From the listing below, retype exactly the line holding "To prevent the", the line holding "Using this, one", and the lines between them; skip everything else.

↓↓↓

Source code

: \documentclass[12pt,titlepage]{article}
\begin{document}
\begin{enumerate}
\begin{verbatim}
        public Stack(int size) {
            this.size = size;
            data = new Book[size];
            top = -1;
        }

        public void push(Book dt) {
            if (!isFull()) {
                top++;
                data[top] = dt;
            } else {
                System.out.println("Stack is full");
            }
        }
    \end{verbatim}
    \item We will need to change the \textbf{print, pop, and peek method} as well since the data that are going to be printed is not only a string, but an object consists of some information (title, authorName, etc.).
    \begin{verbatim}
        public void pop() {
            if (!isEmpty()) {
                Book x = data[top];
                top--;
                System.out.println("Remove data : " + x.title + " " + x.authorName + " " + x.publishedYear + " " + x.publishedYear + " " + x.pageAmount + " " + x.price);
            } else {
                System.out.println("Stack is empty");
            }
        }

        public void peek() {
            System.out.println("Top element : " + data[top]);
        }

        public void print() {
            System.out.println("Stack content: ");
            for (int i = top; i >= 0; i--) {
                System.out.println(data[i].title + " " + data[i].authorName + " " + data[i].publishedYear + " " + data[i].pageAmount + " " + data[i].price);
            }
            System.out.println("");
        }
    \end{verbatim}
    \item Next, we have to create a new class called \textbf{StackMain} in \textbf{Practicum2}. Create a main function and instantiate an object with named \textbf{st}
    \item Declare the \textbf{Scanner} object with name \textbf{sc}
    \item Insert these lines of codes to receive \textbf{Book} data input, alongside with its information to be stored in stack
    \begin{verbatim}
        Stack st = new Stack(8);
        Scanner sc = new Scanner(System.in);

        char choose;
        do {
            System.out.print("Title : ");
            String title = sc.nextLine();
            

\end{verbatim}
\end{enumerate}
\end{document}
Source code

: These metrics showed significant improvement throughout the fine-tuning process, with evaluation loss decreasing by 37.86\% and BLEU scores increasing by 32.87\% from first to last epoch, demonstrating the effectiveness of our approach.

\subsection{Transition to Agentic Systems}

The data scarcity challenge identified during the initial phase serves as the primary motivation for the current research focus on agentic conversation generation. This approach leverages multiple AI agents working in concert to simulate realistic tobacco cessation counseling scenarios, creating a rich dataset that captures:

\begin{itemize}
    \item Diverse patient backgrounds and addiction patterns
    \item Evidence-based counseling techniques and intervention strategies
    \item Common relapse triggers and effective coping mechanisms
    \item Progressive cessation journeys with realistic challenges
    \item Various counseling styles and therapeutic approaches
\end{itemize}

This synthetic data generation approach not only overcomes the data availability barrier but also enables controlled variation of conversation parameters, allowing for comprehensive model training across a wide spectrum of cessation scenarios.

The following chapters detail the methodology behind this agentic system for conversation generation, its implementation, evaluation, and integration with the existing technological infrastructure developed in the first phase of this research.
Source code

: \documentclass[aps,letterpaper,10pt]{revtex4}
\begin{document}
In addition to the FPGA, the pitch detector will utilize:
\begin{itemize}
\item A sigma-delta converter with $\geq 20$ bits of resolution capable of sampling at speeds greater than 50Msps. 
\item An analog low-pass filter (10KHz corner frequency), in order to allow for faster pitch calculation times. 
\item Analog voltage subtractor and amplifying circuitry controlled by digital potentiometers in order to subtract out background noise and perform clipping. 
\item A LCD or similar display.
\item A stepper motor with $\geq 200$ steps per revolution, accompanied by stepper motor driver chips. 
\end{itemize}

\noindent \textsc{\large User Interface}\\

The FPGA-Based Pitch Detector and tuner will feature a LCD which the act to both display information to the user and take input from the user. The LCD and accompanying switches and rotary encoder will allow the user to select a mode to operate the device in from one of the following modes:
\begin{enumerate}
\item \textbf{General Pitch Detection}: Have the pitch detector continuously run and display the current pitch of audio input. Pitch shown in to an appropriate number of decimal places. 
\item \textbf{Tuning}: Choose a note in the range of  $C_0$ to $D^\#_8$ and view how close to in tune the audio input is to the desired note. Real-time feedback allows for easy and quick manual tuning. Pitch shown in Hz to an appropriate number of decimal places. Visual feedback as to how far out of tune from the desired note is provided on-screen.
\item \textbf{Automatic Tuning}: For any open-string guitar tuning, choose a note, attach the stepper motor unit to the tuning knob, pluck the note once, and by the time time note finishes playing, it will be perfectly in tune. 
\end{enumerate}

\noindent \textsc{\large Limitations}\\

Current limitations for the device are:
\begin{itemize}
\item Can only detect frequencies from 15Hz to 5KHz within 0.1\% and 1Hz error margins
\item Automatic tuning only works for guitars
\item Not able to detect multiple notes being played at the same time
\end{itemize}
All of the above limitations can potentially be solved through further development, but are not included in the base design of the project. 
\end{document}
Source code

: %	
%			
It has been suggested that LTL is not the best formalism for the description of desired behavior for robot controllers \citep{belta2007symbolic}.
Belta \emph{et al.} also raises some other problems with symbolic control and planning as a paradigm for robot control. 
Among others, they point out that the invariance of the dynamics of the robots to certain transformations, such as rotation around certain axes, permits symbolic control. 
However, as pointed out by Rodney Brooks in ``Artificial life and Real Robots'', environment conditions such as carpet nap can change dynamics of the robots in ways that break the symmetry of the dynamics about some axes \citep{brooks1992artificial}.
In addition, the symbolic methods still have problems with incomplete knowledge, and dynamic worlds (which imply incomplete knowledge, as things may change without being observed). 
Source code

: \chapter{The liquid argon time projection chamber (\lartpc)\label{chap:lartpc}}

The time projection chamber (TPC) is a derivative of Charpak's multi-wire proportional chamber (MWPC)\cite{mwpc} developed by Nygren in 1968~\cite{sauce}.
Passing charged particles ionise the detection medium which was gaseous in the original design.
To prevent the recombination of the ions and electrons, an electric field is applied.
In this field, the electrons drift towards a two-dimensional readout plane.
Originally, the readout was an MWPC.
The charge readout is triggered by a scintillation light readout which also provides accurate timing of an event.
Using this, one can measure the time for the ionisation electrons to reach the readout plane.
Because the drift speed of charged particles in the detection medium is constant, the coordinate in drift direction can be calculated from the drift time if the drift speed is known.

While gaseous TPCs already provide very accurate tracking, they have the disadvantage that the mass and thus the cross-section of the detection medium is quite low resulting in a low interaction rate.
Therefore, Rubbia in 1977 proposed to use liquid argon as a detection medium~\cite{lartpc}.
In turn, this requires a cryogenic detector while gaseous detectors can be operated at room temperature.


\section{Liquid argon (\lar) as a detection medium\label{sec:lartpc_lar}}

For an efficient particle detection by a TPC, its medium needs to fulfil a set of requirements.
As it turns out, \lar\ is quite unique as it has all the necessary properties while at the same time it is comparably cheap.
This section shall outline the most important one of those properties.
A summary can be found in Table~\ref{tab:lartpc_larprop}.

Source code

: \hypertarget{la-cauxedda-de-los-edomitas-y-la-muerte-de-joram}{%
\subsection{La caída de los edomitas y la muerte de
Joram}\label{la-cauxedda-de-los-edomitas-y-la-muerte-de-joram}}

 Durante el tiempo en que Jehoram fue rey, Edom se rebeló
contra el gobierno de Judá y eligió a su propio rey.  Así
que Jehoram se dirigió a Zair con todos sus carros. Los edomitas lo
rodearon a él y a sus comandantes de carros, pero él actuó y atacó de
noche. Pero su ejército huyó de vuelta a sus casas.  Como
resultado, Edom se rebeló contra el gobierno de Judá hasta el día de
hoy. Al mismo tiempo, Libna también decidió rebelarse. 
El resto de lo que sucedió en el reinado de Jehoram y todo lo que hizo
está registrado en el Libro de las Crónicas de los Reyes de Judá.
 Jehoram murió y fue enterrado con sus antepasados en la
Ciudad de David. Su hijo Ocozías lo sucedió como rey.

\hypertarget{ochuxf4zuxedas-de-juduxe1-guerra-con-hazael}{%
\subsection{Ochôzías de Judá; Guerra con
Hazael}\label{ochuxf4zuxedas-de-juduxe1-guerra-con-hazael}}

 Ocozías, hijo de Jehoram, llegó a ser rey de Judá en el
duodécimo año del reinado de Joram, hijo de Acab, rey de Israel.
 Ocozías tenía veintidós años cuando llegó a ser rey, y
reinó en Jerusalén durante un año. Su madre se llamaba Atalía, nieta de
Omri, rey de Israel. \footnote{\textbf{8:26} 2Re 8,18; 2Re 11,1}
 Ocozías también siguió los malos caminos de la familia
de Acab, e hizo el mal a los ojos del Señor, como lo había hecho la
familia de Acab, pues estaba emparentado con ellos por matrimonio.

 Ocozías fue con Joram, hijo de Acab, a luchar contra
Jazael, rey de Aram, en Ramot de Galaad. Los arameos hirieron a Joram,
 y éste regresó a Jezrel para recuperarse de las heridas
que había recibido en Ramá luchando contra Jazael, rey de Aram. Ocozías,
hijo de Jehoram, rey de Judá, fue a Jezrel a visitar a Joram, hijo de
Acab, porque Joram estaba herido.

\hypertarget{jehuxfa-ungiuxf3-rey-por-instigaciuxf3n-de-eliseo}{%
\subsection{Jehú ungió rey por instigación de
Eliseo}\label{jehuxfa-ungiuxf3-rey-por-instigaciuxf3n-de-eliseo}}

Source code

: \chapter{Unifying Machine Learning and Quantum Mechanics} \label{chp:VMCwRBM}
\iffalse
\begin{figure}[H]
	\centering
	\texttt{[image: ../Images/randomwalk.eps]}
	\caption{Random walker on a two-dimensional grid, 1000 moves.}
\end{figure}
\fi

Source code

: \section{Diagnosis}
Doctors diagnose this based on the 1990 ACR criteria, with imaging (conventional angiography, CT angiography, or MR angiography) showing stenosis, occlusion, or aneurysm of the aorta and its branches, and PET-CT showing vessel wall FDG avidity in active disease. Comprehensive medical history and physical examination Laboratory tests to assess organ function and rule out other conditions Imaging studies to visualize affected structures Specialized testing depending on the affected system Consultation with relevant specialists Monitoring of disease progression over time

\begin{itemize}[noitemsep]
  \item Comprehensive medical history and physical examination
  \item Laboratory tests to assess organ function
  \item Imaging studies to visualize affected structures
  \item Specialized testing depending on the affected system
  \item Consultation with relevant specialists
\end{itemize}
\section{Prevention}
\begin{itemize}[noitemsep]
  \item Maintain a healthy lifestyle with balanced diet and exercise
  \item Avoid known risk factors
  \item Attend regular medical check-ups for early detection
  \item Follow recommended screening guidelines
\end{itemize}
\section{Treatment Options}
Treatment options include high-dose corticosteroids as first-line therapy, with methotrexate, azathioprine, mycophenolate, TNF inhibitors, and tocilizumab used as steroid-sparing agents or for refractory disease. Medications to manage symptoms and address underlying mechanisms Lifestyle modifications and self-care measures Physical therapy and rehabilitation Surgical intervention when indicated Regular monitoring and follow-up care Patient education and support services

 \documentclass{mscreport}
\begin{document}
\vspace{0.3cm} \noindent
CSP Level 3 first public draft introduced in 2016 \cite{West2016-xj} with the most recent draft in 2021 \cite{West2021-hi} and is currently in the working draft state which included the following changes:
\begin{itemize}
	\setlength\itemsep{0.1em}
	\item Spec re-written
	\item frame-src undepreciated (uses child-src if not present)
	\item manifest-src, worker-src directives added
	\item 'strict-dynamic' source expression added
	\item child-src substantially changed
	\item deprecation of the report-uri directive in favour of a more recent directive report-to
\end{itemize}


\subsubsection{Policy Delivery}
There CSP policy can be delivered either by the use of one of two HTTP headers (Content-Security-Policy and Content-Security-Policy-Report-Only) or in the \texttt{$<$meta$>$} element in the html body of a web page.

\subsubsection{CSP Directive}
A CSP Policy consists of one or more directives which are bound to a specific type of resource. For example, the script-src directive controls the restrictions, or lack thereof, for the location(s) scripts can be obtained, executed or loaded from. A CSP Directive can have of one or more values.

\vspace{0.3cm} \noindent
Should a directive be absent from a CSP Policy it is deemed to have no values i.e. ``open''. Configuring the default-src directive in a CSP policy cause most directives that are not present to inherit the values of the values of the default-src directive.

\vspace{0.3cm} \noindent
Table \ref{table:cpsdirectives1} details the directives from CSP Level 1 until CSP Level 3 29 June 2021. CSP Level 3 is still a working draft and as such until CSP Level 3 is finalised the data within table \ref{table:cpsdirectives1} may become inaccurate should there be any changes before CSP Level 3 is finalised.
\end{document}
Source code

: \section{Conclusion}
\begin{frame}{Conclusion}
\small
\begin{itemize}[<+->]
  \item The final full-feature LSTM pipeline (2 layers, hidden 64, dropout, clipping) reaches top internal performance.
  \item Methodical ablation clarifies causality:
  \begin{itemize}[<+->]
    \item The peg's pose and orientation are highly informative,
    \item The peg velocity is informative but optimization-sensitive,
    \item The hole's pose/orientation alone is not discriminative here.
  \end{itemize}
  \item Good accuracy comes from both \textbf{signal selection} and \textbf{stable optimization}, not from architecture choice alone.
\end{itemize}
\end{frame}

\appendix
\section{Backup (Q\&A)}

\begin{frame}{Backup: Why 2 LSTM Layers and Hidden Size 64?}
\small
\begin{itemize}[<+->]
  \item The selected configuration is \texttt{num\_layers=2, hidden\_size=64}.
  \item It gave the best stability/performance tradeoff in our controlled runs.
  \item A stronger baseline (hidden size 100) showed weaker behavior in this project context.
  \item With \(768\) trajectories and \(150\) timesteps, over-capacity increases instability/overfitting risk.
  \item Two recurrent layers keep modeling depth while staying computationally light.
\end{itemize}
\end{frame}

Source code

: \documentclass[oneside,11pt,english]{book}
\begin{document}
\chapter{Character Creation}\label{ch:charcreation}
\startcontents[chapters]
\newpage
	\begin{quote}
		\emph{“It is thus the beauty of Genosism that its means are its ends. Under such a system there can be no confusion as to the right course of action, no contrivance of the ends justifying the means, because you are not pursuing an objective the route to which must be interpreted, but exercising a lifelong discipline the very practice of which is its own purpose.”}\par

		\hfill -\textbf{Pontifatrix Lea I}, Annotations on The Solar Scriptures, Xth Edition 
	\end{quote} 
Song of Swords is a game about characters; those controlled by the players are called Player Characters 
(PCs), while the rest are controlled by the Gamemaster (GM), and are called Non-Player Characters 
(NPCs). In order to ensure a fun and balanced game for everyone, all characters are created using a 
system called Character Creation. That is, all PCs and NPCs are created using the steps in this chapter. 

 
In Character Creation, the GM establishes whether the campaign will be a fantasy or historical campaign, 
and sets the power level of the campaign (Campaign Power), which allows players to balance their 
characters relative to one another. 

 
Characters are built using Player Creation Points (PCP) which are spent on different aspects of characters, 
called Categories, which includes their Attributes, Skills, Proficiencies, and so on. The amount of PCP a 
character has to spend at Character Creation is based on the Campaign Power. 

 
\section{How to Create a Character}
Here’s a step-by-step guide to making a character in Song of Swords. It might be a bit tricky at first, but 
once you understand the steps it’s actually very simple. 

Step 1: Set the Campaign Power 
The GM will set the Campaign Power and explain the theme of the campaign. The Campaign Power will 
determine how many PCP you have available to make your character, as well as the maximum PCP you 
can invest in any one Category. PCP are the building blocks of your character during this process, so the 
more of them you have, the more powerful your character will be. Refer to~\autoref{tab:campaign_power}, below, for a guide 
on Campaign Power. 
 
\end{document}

↑↑↑

Answer space>
To prevent the recombination of the ions and electrons, an electric field is applied.
In this field, the electrons drift towards a two-dimensional readout plane.
Originally, the readout was an MWPC.
The charge readout is triggered by a scintillation light readout which also provides accurate timing of an event.
Using this, one can measure the time for the ionisation electrons to reach the readout plane.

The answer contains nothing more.